The new President, Emmanuel Macron, responds to these aspirations expressed by the French people. He is a new face, young, dynamic and optimistic, yet he keeps a distance and restores the symbols and protocol of the Vth Republic to appear “Presidential”, while his predecessor Hollande wanted to be seen as a “normal” President.

More importantly, Macron considers that the partition between the right and the left has become artificial and he wants to fly it into pieces. For him, the only thing to be considered is whether an idea is good or bad, and if it is useful to improve the situation of the country.

But his political vision goes much beyond the objective of governing with a coalition of traditional parties like in Germany. What he really wants to achieve is the total explosion of the traditional parties (republican and socialist) that were defeated at the election, and a complete reconfiguration of the French political scene. He wants his movement “En Marche”, composed of people who are new to politics, and others who come either from the former right and left, to win an absolute majority in Parliament, and the opposition to be limited to the two extremes, the far left of Jean-Luc Mélenchon, and the far right of Marine Le Pen. Macron’s masterplan might work. The Republican party is already in the process of exploding after Edouard Philippe, Prime Minister from the right was appointed to run the government (which also includes several other ministers from the right or the center). As to the socialist party, it is near to death.

If the enterprise of blasting more than 30 years of French politics and re-building everything from scratch is something that mainly has an impact of the French people, President Macron’s vision is also going to have an impact at European and international level. 

Emmanuel Macron is a convinced European. He was the only candidate during the campaign to exhibit a European flag next to the French one at his rallies. He is committed to rebuilding the EU by deepening the integration and making the Eurozone more resilient to the crisis. He wants to reinforce the Franco-German axis and to build a strong Europe of Defense. He is well aware that he will have to restore Germany’s trust in France, which will result from the implementation of a number of economic reforms (on French labor law, corporate taxation, company’s competitiveness) and the respect of the public deficit level. He wants to build a common asylum policy (as discussed with Italian Prime Minister Gentiloni in Paris). He is a “Hard Brexiter” and believes that Brexit will be an economic opportunity for France.

If Macron is a true European and is in favor of a France open to the rest of the world, he also wants more fairness and appropriate protection when needed: he wants to enhance trade reciprocity and to avoid commercial dumping practices. He wants to revise the posting of workers directive, to lay the foundations of a more social Europe, in order to respond to the strong criticism of the Euro sceptics.

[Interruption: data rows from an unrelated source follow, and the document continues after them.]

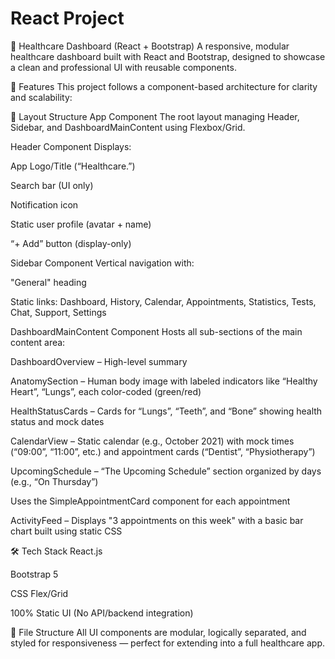 # React Project
🏥 Healthcare Dashboard (React + Bootstrap)
A responsive, modular healthcare dashboard built with React and Bootstrap, designed to showcase a clean and professional UI with reusable components.

🚀 Features
This project follows a component-based architecture for clarity and scalability:

📌 Layout Structure
App Component
The root layout managing Header, Sidebar, and DashboardMainContent using Flexbox/Grid.

Header Component
Displays:

App Logo/Title (“Healthcare.”)

Search bar (UI only)

Notification icon

Static user profile (avatar + name)

“+ Add” button (display-only)

Sidebar Component
Vertical navigation with:

"General" heading

Static links: Dashboard, History, Calendar, Appointments, Statistics, Tests, Chat, Support, Settings

DashboardMainContent Component
Hosts all sub-sections of the main content area:

DashboardOverview – High-level summary

AnatomySection – Human body image with labeled indicators like “Healthy Heart”, “Lungs”, each color-coded (green/red)

HealthStatusCards – Cards for “Lungs”, “Teeth”, and “Bone” showing health status and mock dates

CalendarView – Static calendar (e.g., October 2021) with mock times (“09:00”, “11:00”, etc.) and appointment cards (“Dentist”, “Physiotherapy”)

UpcomingSchedule – “The Upcoming Schedule” section organized by days (e.g., “On Thursday”)

Uses the SimpleAppointmentCard component for each appointment

ActivityFeed – Displays "3 appointments on this week" with a basic bar chart built using static CSS

🛠 Tech Stack
React.js

Bootstrap 5

CSS Flex/Grid

100% Static UI (No API/backend integration)

📁 File Structure
All UI components are modular, logically separated, and styled for responsiveness — perfect for extending into a full healthcare app.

Climate change will also be a main driver of Macron’s policy, which is emphasized by the appointment of Nicolas Hulot – the most influential French ecologist, who was key in the success of the COP 21 agreement – as the Minister of Ecological and Fair Transition, number 2 of the government.  The idea is that every policy initiative or trade agreement (like the CETA for example) will be assessed against its consequences on environment and health.

Emmanuel Macron has only been President for a few weeks and a lot of challenges are ahead of him. Including that of obtaining a majority at Parliament in June.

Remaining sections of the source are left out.